Psychology and Theology: Part 2

Last time I spoke about two problems which cause tension between the disciplines of Theology and Psychology. We spoke firstly about the subjective nature of Psychological claims and the objective nature of theological claims. We then briefly looked at the second issue with Psychologists focus on immediate reality and practice, while theologians tend to focus on objective reality. Today I want to highlight the third tension between Theology and Psychology.

It could best be called disciplinary asymmetry. This is a covert and divisive problem at the very heart of relating psychology and theology. Put simply, Theology and Psychology do not neatly align in their concern or proportion.

  1. Asymmetry of disciplinary concern

Think about it like this, Theologians spend roughly 10% of their time considering anthropology out of all the fields that concern them. Psychologists have one field; they spend 100% of their time studying human beings. What this means is that there are simply not enough verses in the Bible to speak meaningfully into every single situation in Psychology. That is not to say that the Bible does not speak into deep conversations, but rather that the Bible and Theology does not spend enough time teasing out the mechanics of human personality and experience to supply a dogmatic answer to a psychological question.
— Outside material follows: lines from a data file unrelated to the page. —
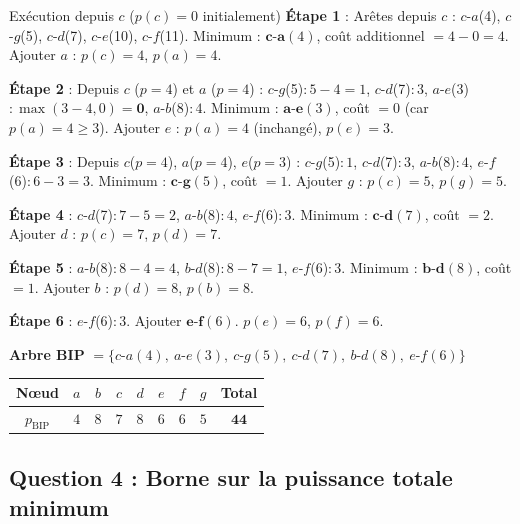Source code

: \documentclass[12pt,a4paper]{article}
\begin{document}
\begin{etape}{Exécution depuis $c$ ($p(c)=0$ initialement)}
\textbf{Étape 1} : Arêtes depuis $c$ : 
$c$-$a$(4), $c$-$g$(5), $c$-$d$(7), $c$-$e$(10), $c$-$f$(11). 
Minimum : $\mathbf{c}$-$\mathbf{a}(4)$, coût additionnel $=4-0=4$.
Ajouter $a$ : $p(c)=4$, $p(a)=4$.

\textbf{Étape 2} : Depuis $c$ ($p=4$) et $a$ ($p=4$) :
$c$-$g$(5)$: 5-4=1$, $c$-$d$(7)$: 3$, $a$-$e$(3)$: \max(3-4,0)=\mathbf{0}$, $a$-$b$(8)$: 4$.
Minimum : $\mathbf{a}$-$\mathbf{e}(3)$, coût $=0$ (car $p(a)=4 \ge 3$).
Ajouter $e$ : $p(a)=4$ (inchangé), $p(e)=3$.

\textbf{Étape 3} : Depuis $c$($p=4$), $a$($p=4$), $e$($p=3$) :
$c$-$g$(5)$: 1$, $c$-$d$(7)$: 3$, $a$-$b$(8)$: 4$, $e$-$f$(6)$: 6-3=3$.
Minimum : $\mathbf{c}$-$\mathbf{g}(5)$, coût $=1$.
Ajouter $g$ : $p(c)=5$, $p(g)=5$.

\textbf{Étape 4} : 
$c$-$d$(7)$: 7-5=2$, $a$-$b$(8)$: 4$, $e$-$f$(6)$: 3$.
Minimum : $\mathbf{c}$-$\mathbf{d}(7)$, coût $=2$.
Ajouter $d$ : $p(c)=7$, $p(d)=7$.

\textbf{Étape 5} :
$a$-$b$(8)$: 8-4=4$, $b$-$d$(8)$: 8-7=1$, $e$-$f$(6)$: 3$.
Minimum : $\mathbf{b}$-$\mathbf{d}(8)$, coût $=1$.
Ajouter $b$ : $p(d)=8$, $p(b)=8$.

\textbf{Étape 6} :
$e$-$f$(6)$: 3$.
Ajouter $\mathbf{e}$-$\mathbf{f}(6)$.
$p(e)=6$, $p(f)=6$.
\end{etape}

\begin{resultat}
\textbf{Arbre BIP} $= \{c$-$a(4),\ a$-$e(3),\ c$-$g(5),\ c$-$d(7),\ b$-$d(8),\ e$-$f(6)\}$

\begin{center}
\begin{tabular}{|c|c|c|c|c|c|c|c||c|}
\hline
\textbf{Nœud} & $a$ & $b$ & $c$ & $d$ & $e$ & $f$ & $g$ & \textbf{Total} \\\hline
$p_{\text{BIP}}$ & $4$ & $8$ & $7$ & $8$ & $6$ & $6$ & $5$ & $\mathbf{44}$ \\\hline
\end{tabular}
\end{center}
\end{resultat}

\subsection{Question 4 : Borne sur la puissance totale minimum}
\end{document}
For example, Jeremiah 17:9 says, “The heart is deceitful above all things, and desperately sick; who can understand it?” That statement only goes so far in conversation with a quarter of a million peer reviewed studies in psychology every year. Even if you include other topics in theology to increase the percentage, say maybe including the topics of Christian living and progressive sanctification, to broaden the spoke that speaks to anthropology, but even then the asymmetry is still stark. There is just significantly less Scripture speaking to issues that Psychology speaks to.
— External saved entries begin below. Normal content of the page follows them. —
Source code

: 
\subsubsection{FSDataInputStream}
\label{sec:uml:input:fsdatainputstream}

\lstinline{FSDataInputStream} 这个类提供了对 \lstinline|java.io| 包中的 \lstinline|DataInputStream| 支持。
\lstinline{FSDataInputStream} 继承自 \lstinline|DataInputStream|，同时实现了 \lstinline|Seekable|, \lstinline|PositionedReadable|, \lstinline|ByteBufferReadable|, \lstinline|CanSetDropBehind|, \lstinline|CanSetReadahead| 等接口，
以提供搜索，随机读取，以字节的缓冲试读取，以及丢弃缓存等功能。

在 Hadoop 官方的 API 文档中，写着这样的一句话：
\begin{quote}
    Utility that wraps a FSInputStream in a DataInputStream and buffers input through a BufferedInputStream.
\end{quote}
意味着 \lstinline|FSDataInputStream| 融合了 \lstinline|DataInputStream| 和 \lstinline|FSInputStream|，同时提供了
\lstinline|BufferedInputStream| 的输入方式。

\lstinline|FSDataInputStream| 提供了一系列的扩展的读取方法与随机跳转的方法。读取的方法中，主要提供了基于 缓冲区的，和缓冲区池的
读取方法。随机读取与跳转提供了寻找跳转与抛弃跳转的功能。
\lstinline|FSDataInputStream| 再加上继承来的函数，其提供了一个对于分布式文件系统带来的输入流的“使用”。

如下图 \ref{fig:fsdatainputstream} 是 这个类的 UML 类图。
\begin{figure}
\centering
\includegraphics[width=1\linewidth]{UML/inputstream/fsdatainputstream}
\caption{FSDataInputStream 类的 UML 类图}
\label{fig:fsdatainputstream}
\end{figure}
2. Asymmetry of Disciplinary proportions

This is actually the main issue. Let’s argue that Theology spends 25% of its content addressing concerns of psychology, even then what we gain in the overlap is lost along the lines of proportionality.
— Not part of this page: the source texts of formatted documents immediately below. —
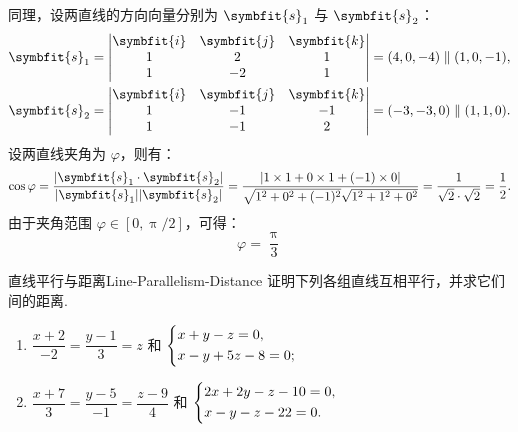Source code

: \begin{solution}
    同理，设两直线的方向向量分别为 $\symbfit{s}_1$ 与 $\symbfit{s}_2$：
    \begin{equation}
        \begin{aligned}
            \symbfit{s}_1 & = \begin{vmatrix} \symbfit{i} & \symbfit{j} & \symbfit{k} \\ 1 & 2 & 1 \\ 1 & -2 & 1 \end{vmatrix} = (4, 0, -4) \parallel (1, 0, -1),   \\
            \symbfit{s}_2 & = \begin{vmatrix} \symbfit{i} & \symbfit{j} & \symbfit{k} \\ 1 & -1 & -1 \\ 1 & -1 & 2 \end{vmatrix} = (-3, -3, 0) \parallel (1, 1, 0).
        \end{aligned}
    \end{equation}
    设两直线夹角为 $\varphi$，则有：
    \begin{equation}
        \cos \varphi = \frac{|\symbfit{s}_1 \cdot \symbfit{s}_2|}{|\symbfit{s}_1| |\symbfit{s}_2|} = \frac{|1 \times 1 + 0 \times 1 + (-1) \times 0|}{\sqrt{1^2 + 0^2 + (-1)^2} \sqrt{1^2 + 1^2 + 0^2}} = \frac{1}{\sqrt{2} \cdot \sqrt{2}} = \frac{1}{2}.
    \end{equation}
    由于夹角范围 $\varphi \in [0, \uppi/2]$，可得：
    \begin{equation}
        \boxed{\varphi = \frac{\uppi}{3}}
    \end{equation}
\end{solution}


\begin{problem}{直线平行与距离}{Line-Parallelism-Distance}
    证明下列各组直线互相平行，并求它们间的距离.
    \begin{enumerate}
        \item $\dfrac{x+2}{-2} = \dfrac{y-1}{3} = z$ 和 $\begin{dcases} x + y - z = 0, \\ x - y + 5z - 8 = 0; \end{dcases}$
        \item $\dfrac{x+7}{3} = \dfrac{y-5}{-1} = \dfrac{z-9}{4}$ 和 $\begin{dcases} 2x + 2y - z - 10 = 0, \\ x - y - z - 22 = 0. \end{dcases}$
    \end{enumerate}
\end{problem}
The largest sub-disciplines in psychology is the study of behaviour and cognition: how people act and why; how people think and why. We might think the Bible speaks at length to these issues, but it doesn’t do so in the way that psychology does. The Bible makes ultimate grand objective claims about how humans work because God chose to speak exactly about what he wanted to speak about, that’s how revelation works. The Bible makes metaphysical, ultimate, ontological claims, which while they are true, they are far from human experience. It does speak to human experience like the psalms, but Psalms are not there for us to conform ourselves to David’s psychology, his prayers are opportunities for us to join him in the greater themes of the spiritual life. It’s a hermeneutical mistake to think that what scripture commends to us as worthy of our practise is not that David or a protagonist themselves are template for our psychology (when God shows us their psychology). That is not in the text, there is no license for it, and it’s just as assumption that people make.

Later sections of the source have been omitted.